Obi, billionaire businessman and dad-of-4 became the talk of the town following the lavish burial ceremony of his late mother, at Oba in Anambra State where his friends and sympathizers sprayed millions of naira at the ceremony,
Onyeka condemned the lavish display at the funeral and said it was insensitive since it came at a time when most Nigerians are suffering poverty and lack.
She added that at the end of the day, it’s different strokes for different folks. She explained that her mother wanted an elaborate burial and she promised her days before her death that she will get the lavish burial she wants.
She said she fulfilled this promise to her mother, even though the burial was not on the same scale as Obi Cubana’s mother.
Ms Onyeka added that, on her part, she has directed her family on how to bury her when she dies. The entertainer who is unmarried said she wants it to be a quiet and private burial.
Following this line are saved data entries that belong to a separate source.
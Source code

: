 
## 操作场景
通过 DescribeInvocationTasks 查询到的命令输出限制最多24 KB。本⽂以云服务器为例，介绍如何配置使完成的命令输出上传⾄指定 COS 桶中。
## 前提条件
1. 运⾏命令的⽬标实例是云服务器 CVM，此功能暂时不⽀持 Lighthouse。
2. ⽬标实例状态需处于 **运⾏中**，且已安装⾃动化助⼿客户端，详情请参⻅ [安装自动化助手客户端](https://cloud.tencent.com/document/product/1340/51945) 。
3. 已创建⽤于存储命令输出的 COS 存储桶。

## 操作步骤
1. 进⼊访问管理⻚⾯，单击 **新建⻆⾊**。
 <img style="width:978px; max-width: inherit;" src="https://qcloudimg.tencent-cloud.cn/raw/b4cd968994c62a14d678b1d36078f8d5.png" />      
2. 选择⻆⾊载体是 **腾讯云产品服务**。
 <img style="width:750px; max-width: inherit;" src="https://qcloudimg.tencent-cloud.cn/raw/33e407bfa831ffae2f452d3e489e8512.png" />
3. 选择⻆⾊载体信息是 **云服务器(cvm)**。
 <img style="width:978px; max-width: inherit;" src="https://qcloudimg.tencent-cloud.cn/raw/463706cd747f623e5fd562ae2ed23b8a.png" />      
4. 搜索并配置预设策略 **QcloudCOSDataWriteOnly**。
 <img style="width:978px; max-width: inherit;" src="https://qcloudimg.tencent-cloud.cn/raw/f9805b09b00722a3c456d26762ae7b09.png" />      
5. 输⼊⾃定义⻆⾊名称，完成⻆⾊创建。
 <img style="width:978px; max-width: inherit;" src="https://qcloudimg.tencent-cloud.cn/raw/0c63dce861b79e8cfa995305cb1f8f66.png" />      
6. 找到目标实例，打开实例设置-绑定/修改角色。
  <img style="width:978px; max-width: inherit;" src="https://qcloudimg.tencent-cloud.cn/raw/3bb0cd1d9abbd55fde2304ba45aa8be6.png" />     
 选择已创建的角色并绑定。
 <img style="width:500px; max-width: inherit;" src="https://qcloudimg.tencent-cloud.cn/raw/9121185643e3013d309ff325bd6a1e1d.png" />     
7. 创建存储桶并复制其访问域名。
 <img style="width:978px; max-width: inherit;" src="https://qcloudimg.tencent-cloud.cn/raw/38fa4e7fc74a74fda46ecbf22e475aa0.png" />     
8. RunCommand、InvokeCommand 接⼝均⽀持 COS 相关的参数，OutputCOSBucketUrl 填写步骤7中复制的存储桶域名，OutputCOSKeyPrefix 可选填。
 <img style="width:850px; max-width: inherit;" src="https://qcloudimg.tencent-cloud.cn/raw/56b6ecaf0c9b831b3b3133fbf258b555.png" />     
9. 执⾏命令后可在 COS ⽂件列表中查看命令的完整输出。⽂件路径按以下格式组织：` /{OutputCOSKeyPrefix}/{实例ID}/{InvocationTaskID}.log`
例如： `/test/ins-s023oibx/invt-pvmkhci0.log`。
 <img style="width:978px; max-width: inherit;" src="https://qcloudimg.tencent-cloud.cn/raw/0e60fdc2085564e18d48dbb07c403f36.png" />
Writing for Premium Times, the actress and author said:
“I told a friend just days before the most outrageous burial of Innyom Ezinne Uche Iyiegbu in Oba, Anambra State in July that I had given my family instructions on how to bury me when my time comes.
Do it quickly, quietly and privately. Celebrate me with prayers, lunch or dinner afterwards. Share some jokes about me and laugh. Mourn, yes, but not excessively. Make merriment and then go about your business.
If my friends want to celebrate me, they should do so while I am alive, so that I can enjoy it with them, not when I am gone and have no idea about this. That is me Onyeka Onwenu.
My mother, on the other hand, wanted a different burial and I promised to give her want she wanted.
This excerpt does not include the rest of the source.